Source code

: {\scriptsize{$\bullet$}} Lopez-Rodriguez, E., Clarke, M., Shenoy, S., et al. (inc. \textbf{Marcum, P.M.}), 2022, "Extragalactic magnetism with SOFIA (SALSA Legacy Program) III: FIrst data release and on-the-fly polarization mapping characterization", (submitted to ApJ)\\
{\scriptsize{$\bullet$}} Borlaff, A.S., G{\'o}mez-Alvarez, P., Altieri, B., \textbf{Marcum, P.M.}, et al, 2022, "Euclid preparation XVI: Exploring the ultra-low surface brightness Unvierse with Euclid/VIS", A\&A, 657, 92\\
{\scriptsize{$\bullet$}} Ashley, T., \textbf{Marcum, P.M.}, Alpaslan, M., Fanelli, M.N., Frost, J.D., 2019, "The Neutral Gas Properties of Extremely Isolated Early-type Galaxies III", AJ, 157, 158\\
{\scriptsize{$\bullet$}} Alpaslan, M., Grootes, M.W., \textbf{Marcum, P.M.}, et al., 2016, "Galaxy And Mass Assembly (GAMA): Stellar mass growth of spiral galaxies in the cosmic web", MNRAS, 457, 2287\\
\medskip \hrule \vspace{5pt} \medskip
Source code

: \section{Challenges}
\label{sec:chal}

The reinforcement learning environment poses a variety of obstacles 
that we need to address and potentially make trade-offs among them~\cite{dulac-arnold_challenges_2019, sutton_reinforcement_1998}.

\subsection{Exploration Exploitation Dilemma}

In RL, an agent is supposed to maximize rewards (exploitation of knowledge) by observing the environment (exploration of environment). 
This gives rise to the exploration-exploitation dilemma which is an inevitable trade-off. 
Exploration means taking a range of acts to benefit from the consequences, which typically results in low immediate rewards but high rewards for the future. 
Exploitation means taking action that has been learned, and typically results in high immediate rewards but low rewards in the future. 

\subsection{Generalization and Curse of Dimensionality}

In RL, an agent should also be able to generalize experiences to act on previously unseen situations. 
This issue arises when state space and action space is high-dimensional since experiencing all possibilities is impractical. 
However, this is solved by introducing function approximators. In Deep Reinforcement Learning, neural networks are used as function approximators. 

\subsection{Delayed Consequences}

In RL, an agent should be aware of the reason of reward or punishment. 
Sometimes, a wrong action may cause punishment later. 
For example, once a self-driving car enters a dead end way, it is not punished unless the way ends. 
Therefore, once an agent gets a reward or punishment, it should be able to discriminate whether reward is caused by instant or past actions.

> Activity: Above are the records; from them, give again exactly the lines from the one containing "Exploration means taking" to the one containing "and Curse of", both lines included, and nothing more.

> Result:
Exploration means taking a range of acts to benefit from the consequences, which typically results in low immediate rewards but high rewards for the future. 
Exploitation means taking action that has been learned, and typically results in high immediate rewards but low rewards in the future. 

\subsection{Generalization and Curse of Dimensionality}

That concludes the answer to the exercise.